FangSay

Although I’ve been a Christian most of my life, the Cross did not bear much significance to me until quite late in my walk with God.

Coming from a non-Christian family, I first got to know about Jesus when I started attending Sunday School at about six years old. 2 years later, a Sunday School teacher led me to invite Jesus into my heart as I was going through a period of rebellion against my parents. Then at age 10, another teacher asked me if I would like to receive the gift of eternal life, and I did. But without proper follow-up and discipling on both these occasions, I was quite oblivious to the full ramifications of Jesus dying on the cross although I had clearly become a believer.

I am quite certain my salvation experience is not unique. Many of us recognize the Cross and identify it with Jesus and Christians. But knowing about the Cross is not quite the same as understanding the Cross.

Being asked to re-examine what the Cross means to me during this season of Easter, the word that fully encapsulates the work of Christ on the Cross, for me, is – SELFLESSNESS.

Someone told me years ago, the symbol of the Cross is simply the cancellation out of the letter “I”. When you put the minus sign over the letter ‘I”, you get the Cross. On a metaphorical level, the crossing of the letter “I” delineates the idea of obliterating the “self” in me.

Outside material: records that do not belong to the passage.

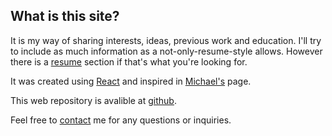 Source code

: ## What is this site?

It is my way of sharing interests, ideas, previous work and education. I'll try to include as much information as a not-only-resume-style allows. However there is a [resume](./resume) section if that's what you're looking for.

It was created using [React](https://es.reactjs.org/) and inspired in [Michael's](https://mldangelo.com/) page.

This web repository is avalible at [github](https://github.com/yagopajarino/resume).

Feel free to [contact](./contact) me for any questions or inquiries.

Jesus Christ going to the Cross was the ultimate act of selflessness.

The Gospels reveal to us, apart from His one weak moment at the Garden of Gethsemane, Jesus harboured no thoughts about Himself over what He had to endure on the Cross. His thoughts were only of us and for us. Even to those who were violent and cruel towards Him, He called out to the Father to forgive them, because they knew not what they did.

If for one absurd moment, I were to imagine that God had chosen me to be crucified to save the world, it is most likely I would draw all attention to myself; milk all the sympathy and pity I can get from everyone I meet. Surely I would be tempted to lay the whole guilt trip on every human on the face of the earth about what I would be suffering for his or her sake. Isn’t it amazing how self-centred we can get when carrying out a so-called “selfless” act for others?

But it was not like that with Jesus. There was no “poor me”, “why me” moments with Him. The Cross meant death for Him; but He cared more that the Cross would mean life for us.

Today, because I accept the necessity of the Cross for my eternal life, it follows that I too must accept the demand of the Cross for selflessness. As Christ died to Himself for me, I too must die to myself for others.

Galatians 2:20 puts it into perspective.
“I have been crucified with Christ; it is no longer I who live, but Christ lives in me: and the life which I now live in the flesh I live by faith in the Son of God, who loved me and gave Himself for me.”

I try to emulate Christ’s selflessness daily by inculcating these 3Gs into my life:

Gratitude…
I need to be grateful for the life, people and gifts that God has entrusted to me. A life of gratitude ensures I remain humble and not self-focused.

Grace…
I was reminded recently that Grace is not so much about getting away with our weaknesses and sins because God loves us and can extend His forgiveness to us again and again. Grace is asking God to equip us to do what we find difficult or impossible to do on our own ability and circumstance.

For me, every day is a constant struggle to “kill” myself. Not suicide! But on shifting the focus from my “self” to others. I need the Grace of God to do that as I live out each day – meeting the needs of my family, loved ones, cell members, neighbours, etc.

Gospel…
I want to ensure the Cross remains relevant and central in my life and in the lives of those around me. That means the Gospel cannot be left on the shelf, taken down and dusted off once in a while to be shared during a compulsory training to share the gospel.

As much as I fear sharing the Gospel as anyone else, it is the love of Christ that constraints me to be selfless to save the lives of those who do not know about the Cross to ensure they do not miss out on Heaven.